▸ **WHAT IS EXPECTED**:
Copy every entry exactly as it reads and exclude whatever pictures appear.

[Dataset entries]
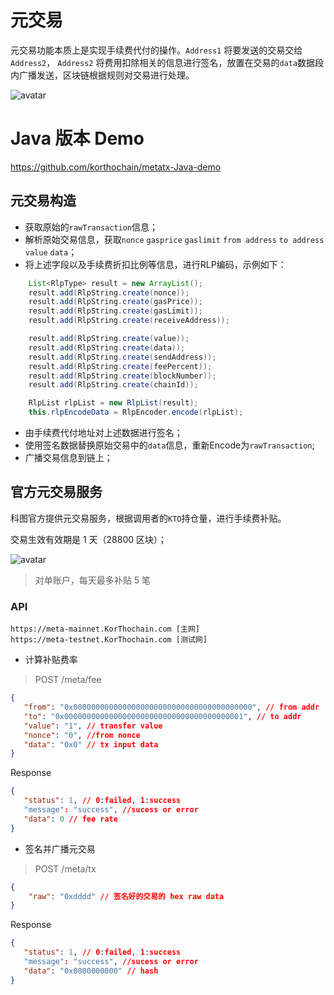 # 元交易
元交易功能本质上是实现手续费代付的操作。`Address1` 将要发送的交易交给`Address2`， `Address2` 将费用扣除相关的信息进行签名，放置在交易的`data`数据段内广播发送，区块链根据规则对交易进行处理。

![avatar](../images/metatx.jpg)


# Java 版本 Demo

https://github.com/korthochain/metatx-Java-demo

## 元交易构造
- 获取原始的`rawTransaction`信息；
- 解析原始交易信息，获取`nonce` `gasprice` `gaslimit` `from address` `to address` `value` `data`；
- 将上述字段以及手续费折扣比例等信息，进行RLP编码，示例如下：
```Java
    List<RlpType> result = new ArrayList();
    result.add(RlpString.create(nonce));
    result.add(RlpString.create(gasPrice));
    result.add(RlpString.create(gasLimit));
    result.add(RlpString.create(receiveAddress));

    result.add(RlpString.create(value));
    result.add(RlpString.create(data));
    result.add(RlpString.create(sendAddress));
    result.add(RlpString.create(feePercent));
    result.add(RlpString.create(blockNumber));
    result.add(RlpString.create(chainId));

    RlpList rlpList = new RlpList(result);
    this.rlpEncodeData = RlpEncoder.encode(rlpList);
```
- 由手续费代付地址对上述数据进行签名；
- 使用签名数据替换原始交易中的`data`信息，重新Encode为`rawTransaction`;
- 广播交易信息到链上；

## 官方元交易服务
科图官方提供元交易服务，根据调用者的`KTO`持仓量，进行手续费补贴。

交易生效有效期是 1 天（28800 区块）；

![avatar](../images/grade-cn.png)

> 对单账户，每天最多补贴 5 笔


### API

```
https://meta-mainnet.KorThochain.com [主网]
https://meta-testnet.KorThochain.com [测试网]
```

- 计算补贴费率
  
>  POST /meta/fee
 ```JSON
 {
    "from": "0x0000000000000000000000000000000000000000", // from addr
    "to": "0x0000000000000000000000000000000000000001", // to addr
    "value": "1", // transfer value
    "nonce": "0", //from nonce
    "data": "0x0" // tx input data
}
 ```
 Response
```JSON
{
   "status": 1, // 0:failed, 1:success
   "message": "success", //sucess or error
   "data": 0 // fee rate
}
```

- 签名并广播元交易

> POST /meta/tx
```JSON
{
    "raw": "0xdddd" // 签名好的交易的 hex raw data
}
```
Response
```JSON
{
   "status": 1, // 0:failed, 1:success
   "message": "success", //sucess or error
   "data": "0x0000000000" // hash
}
```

▸ **RESULT FOR THIS TASK**:
 # 元交易
元交易功能本质上是实现手续费代付的操作。`Address1` 将要发送的交易交给`Address2`， `Address2` 将费用扣除相关的信息进行签名，放置在交易的`data`数据段内广播发送，区块链根据规则对交易进行处理。

![avatar](../images/metatx.jpg)


# Java 版本 Demo

https://github.com/korthochain/metatx-Java-demo

## 元交易构造
- 获取原始的`rawTransaction`信息；
- 解析原始交易信息，获取`nonce` `gasprice` `gaslimit` `from address` `to address` `value` `data`；
- 将上述字段以及手续费折扣比例等信息，进行RLP编码，示例如下：
```Java
    List<RlpType> result = new ArrayList();
    result.add(RlpString.create(nonce));
    result.add(RlpString.create(gasPrice));
    result.add(RlpString.create(gasLimit));
    result.add(RlpString.create(receiveAddress));

    result.add(RlpString.create(value));
    result.add(RlpString.create(data));
    result.add(RlpString.create(sendAddress));
    result.add(RlpString.create(feePercent));
    result.add(RlpString.create(blockNumber));
    result.add(RlpString.create(chainId));

    RlpList rlpList = new RlpList(result);
    this.rlpEncodeData = RlpEncoder.encode(rlpList);
```
- 由手续费代付地址对上述数据进行签名；
- 使用签名数据替换原始交易中的`data`信息，重新Encode为`rawTransaction`;
- 广播交易信息到链上；

## 官方元交易服务
科图官方提供元交易服务，根据调用者的`KTO`持仓量，进行手续费补贴。

交易生效有效期是 1 天（28800 区块）；

![avatar](../images/grade-cn.png)

> 对单账户，每天最多补贴 5 笔


### API

```
https://meta-mainnet.KorThochain.com [主网]
https://meta-testnet.KorThochain.com [测试网]
```

- 计算补贴费率
  
>  POST /meta/fee
 ```JSON
 {
    "from": "0x0000000000000000000000000000000000000000", // from addr
    "to": "0x0000000000000000000000000000000000000001", // to addr
    "value": "1", // transfer value
    "nonce": "0", //from nonce
    "data": "0x0" // tx input data
}
 ```
 Response
```JSON
{
   "status": 1, // 0:failed, 1:success
   "message": "success", //sucess or error
   "data": 0 // fee rate
}
```

- 签名并广播元交易

> POST /meta/tx
```JSON
{
    "raw": "0xdddd" // 签名好的交易的 hex raw data
}
```
Response
```JSON
{
   "status": 1, // 0:failed, 1:success
   "message": "success", //sucess or error
   "data": "0x0000000000" // hash
}
```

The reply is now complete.